▶ _Aim of the task_: The records below need to be restated word for word.

▶ _Supplied records_:

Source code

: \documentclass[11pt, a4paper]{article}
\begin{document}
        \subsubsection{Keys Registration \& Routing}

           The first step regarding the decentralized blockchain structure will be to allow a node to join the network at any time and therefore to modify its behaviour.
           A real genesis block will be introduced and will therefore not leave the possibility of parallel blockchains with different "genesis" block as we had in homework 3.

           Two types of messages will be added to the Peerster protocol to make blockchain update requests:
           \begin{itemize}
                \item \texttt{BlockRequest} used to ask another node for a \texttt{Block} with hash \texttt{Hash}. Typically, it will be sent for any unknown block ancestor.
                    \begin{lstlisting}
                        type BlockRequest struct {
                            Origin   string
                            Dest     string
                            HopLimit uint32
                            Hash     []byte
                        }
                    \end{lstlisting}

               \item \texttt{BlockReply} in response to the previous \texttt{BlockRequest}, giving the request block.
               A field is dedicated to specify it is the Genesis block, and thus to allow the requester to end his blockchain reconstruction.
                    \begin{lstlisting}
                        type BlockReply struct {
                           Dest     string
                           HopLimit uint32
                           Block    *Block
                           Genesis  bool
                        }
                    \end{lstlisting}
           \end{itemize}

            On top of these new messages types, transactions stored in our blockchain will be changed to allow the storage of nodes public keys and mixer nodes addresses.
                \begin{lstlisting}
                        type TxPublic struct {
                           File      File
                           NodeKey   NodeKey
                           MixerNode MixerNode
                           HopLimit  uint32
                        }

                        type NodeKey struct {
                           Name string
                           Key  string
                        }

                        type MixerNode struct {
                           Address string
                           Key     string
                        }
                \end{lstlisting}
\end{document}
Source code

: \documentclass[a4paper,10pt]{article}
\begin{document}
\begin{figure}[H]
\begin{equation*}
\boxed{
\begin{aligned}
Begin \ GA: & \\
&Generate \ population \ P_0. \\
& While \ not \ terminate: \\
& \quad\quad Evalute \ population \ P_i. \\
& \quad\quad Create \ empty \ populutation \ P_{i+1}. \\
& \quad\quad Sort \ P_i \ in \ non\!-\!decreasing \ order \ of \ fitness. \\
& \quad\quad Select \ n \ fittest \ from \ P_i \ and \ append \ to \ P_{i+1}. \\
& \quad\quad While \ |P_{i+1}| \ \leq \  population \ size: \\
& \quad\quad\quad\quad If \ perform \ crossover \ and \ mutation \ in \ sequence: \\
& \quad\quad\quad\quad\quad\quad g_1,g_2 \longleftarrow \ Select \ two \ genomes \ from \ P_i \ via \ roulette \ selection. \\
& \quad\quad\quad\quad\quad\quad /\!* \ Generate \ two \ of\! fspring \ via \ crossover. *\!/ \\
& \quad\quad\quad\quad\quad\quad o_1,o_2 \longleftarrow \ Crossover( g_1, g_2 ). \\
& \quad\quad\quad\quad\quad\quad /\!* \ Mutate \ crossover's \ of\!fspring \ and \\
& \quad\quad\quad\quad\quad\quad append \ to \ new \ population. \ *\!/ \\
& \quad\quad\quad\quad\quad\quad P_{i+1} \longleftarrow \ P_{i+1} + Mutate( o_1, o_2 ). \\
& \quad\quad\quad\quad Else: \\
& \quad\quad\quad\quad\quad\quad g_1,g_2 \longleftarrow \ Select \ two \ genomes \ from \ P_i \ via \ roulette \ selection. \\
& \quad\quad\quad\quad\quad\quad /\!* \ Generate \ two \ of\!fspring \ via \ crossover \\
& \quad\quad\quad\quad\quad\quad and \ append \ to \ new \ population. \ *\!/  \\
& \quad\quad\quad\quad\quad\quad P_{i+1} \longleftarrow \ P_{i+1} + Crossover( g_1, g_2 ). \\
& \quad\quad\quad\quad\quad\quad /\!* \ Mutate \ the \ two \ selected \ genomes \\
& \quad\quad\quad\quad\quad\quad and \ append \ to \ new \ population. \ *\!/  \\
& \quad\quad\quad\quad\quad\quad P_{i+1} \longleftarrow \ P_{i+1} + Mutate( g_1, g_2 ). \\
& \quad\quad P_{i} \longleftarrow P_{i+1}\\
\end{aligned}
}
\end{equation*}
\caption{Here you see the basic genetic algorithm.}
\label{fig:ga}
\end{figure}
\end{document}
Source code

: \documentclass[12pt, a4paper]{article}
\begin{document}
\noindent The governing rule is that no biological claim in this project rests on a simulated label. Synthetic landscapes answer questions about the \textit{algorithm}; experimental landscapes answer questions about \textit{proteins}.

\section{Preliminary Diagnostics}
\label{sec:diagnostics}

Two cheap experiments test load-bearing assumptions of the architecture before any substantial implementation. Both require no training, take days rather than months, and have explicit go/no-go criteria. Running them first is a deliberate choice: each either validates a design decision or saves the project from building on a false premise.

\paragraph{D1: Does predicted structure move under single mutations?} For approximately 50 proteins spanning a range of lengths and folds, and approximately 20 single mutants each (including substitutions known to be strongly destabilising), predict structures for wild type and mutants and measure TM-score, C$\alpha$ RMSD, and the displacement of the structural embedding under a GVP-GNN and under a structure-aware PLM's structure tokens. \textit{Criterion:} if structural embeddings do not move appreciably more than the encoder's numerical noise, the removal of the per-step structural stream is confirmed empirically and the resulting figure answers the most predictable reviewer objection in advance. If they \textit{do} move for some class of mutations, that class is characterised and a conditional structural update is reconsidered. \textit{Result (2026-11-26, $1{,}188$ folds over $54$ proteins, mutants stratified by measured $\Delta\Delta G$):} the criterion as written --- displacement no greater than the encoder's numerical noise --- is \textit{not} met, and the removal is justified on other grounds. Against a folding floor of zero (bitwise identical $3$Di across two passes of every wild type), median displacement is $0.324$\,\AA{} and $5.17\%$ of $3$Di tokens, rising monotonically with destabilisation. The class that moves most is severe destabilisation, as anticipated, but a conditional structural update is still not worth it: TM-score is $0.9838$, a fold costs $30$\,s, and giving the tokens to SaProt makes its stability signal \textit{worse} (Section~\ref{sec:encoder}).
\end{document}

▶ _Your solution_:
Source code

: \documentclass[11pt, a4paper]{article}
\begin{document}
        \subsubsection{Keys Registration \& Routing}

           The first step regarding the decentralized blockchain structure will be to allow a node to join the network at any time and therefore to modify its behaviour.
           A real genesis block will be introduced and will therefore not leave the possibility of parallel blockchains with different "genesis" block as we had in homework 3.

           Two types of messages will be added to the Peerster protocol to make blockchain update requests:
           \begin{itemize}
                \item \texttt{BlockRequest} used to ask another node for a \texttt{Block} with hash \texttt{Hash}. Typically, it will be sent for any unknown block ancestor.
                    \begin{lstlisting}
                        type BlockRequest struct {
                            Origin   string
                            Dest     string
                            HopLimit uint32
                            Hash     []byte
                        }
                    \end{lstlisting}

               \item \texttt{BlockReply} in response to the previous \texttt{BlockRequest}, giving the request block.
               A field is dedicated to specify it is the Genesis block, and thus to allow the requester to end his blockchain reconstruction.
                    \begin{lstlisting}
                        type BlockReply struct {
                           Dest     string
                           HopLimit uint32
                           Block    *Block
                           Genesis  bool
                        }
                    \end{lstlisting}
           \end{itemize}

            On top of these new messages types, transactions stored in our blockchain will be changed to allow the storage of nodes public keys and mixer nodes addresses.
                \begin{lstlisting}
                        type TxPublic struct {
                           File      File
                           NodeKey   NodeKey
                           MixerNode MixerNode
                           HopLimit  uint32
                        }

                        type NodeKey struct {
                           Name string
                           Key  string
                        }

                        type MixerNode struct {
                           Address string
                           Key     string
                        }
                \end{lstlisting}
\end{document}
Source code

: \documentclass[a4paper,10pt]{article}
\begin{document}
\begin{figure}[H]
\begin{equation*}
\boxed{
\begin{aligned}
Begin \ GA: & \\
&Generate \ population \ P_0. \\
& While \ not \ terminate: \\
& \quad\quad Evalute \ population \ P_i. \\
& \quad\quad Create \ empty \ populutation \ P_{i+1}. \\
& \quad\quad Sort \ P_i \ in \ non\!-\!decreasing \ order \ of \ fitness. \\
& \quad\quad Select \ n \ fittest \ from \ P_i \ and \ append \ to \ P_{i+1}. \\
& \quad\quad While \ |P_{i+1}| \ \leq \  population \ size: \\
& \quad\quad\quad\quad If \ perform \ crossover \ and \ mutation \ in \ sequence: \\
& \quad\quad\quad\quad\quad\quad g_1,g_2 \longleftarrow \ Select \ two \ genomes \ from \ P_i \ via \ roulette \ selection. \\
& \quad\quad\quad\quad\quad\quad /\!* \ Generate \ two \ of\! fspring \ via \ crossover. *\!/ \\
& \quad\quad\quad\quad\quad\quad o_1,o_2 \longleftarrow \ Crossover( g_1, g_2 ). \\
& \quad\quad\quad\quad\quad\quad /\!* \ Mutate \ crossover's \ of\!fspring \ and \\
& \quad\quad\quad\quad\quad\quad append \ to \ new \ population. \ *\!/ \\
& \quad\quad\quad\quad\quad\quad P_{i+1} \longleftarrow \ P_{i+1} + Mutate( o_1, o_2 ). \\
& \quad\quad\quad\quad Else: \\
& \quad\quad\quad\quad\quad\quad g_1,g_2 \longleftarrow \ Select \ two \ genomes \ from \ P_i \ via \ roulette \ selection. \\
& \quad\quad\quad\quad\quad\quad /\!* \ Generate \ two \ of\!fspring \ via \ crossover \\
& \quad\quad\quad\quad\quad\quad and \ append \ to \ new \ population. \ *\!/  \\
& \quad\quad\quad\quad\quad\quad P_{i+1} \longleftarrow \ P_{i+1} + Crossover( g_1, g_2 ). \\
& \quad\quad\quad\quad\quad\quad /\!* \ Mutate \ the \ two \ selected \ genomes \\
& \quad\quad\quad\quad\quad\quad and \ append \ to \ new \ population. \ *\!/  \\
& \quad\quad\quad\quad\quad\quad P_{i+1} \longleftarrow \ P_{i+1} + Mutate( g_1, g_2 ). \\
& \quad\quad P_{i} \longleftarrow P_{i+1}\\
\end{aligned}
}
\end{equation*}
\caption{Here you see the basic genetic algorithm.}
\label{fig:ga}
\end{figure}
\end{document}
Source code

: \documentclass[12pt, a4paper]{article}
\begin{document}
\noindent The governing rule is that no biological claim in this project rests on a simulated label. Synthetic landscapes answer questions about the \textit{algorithm}; experimental landscapes answer questions about \textit{proteins}.

\section{Preliminary Diagnostics}
\label{sec:diagnostics}

Two cheap experiments test load-bearing assumptions of the architecture before any substantial implementation. Both require no training, take days rather than months, and have explicit go/no-go criteria. Running them first is a deliberate choice: each either validates a design decision or saves the project from building on a false premise.

\paragraph{D1: Does predicted structure move under single mutations?} For approximately 50 proteins spanning a range of lengths and folds, and approximately 20 single mutants each (including substitutions known to be strongly destabilising), predict structures for wild type and mutants and measure TM-score, C$\alpha$ RMSD, and the displacement of the structural embedding under a GVP-GNN and under a structure-aware PLM's structure tokens. \textit{Criterion:} if structural embeddings do not move appreciably more than the encoder's numerical noise, the removal of the per-step structural stream is confirmed empirically and the resulting figure answers the most predictable reviewer objection in advance. If they \textit{do} move for some class of mutations, that class is characterised and a conditional structural update is reconsidered. \textit{Result (2026-11-26, $1{,}188$ folds over $54$ proteins, mutants stratified by measured $\Delta\Delta G$):} the criterion as written --- displacement no greater than the encoder's numerical noise --- is \textit{not} met, and the removal is justified on other grounds. Against a folding floor of zero (bitwise identical $3$Di across two passes of every wild type), median displacement is $0.324$\,\AA{} and $5.17\%$ of $3$Di tokens, rising monotonically with destabilisation. The class that moves most is severe destabilisation, as anticipated, but a conditional structural update is still not worth it: TM-score is $0.9838$, a fold costs $30$\,s, and giving the tokens to SaProt makes its stability signal \textit{worse} (Section~\ref{sec:encoder}).
\end{document}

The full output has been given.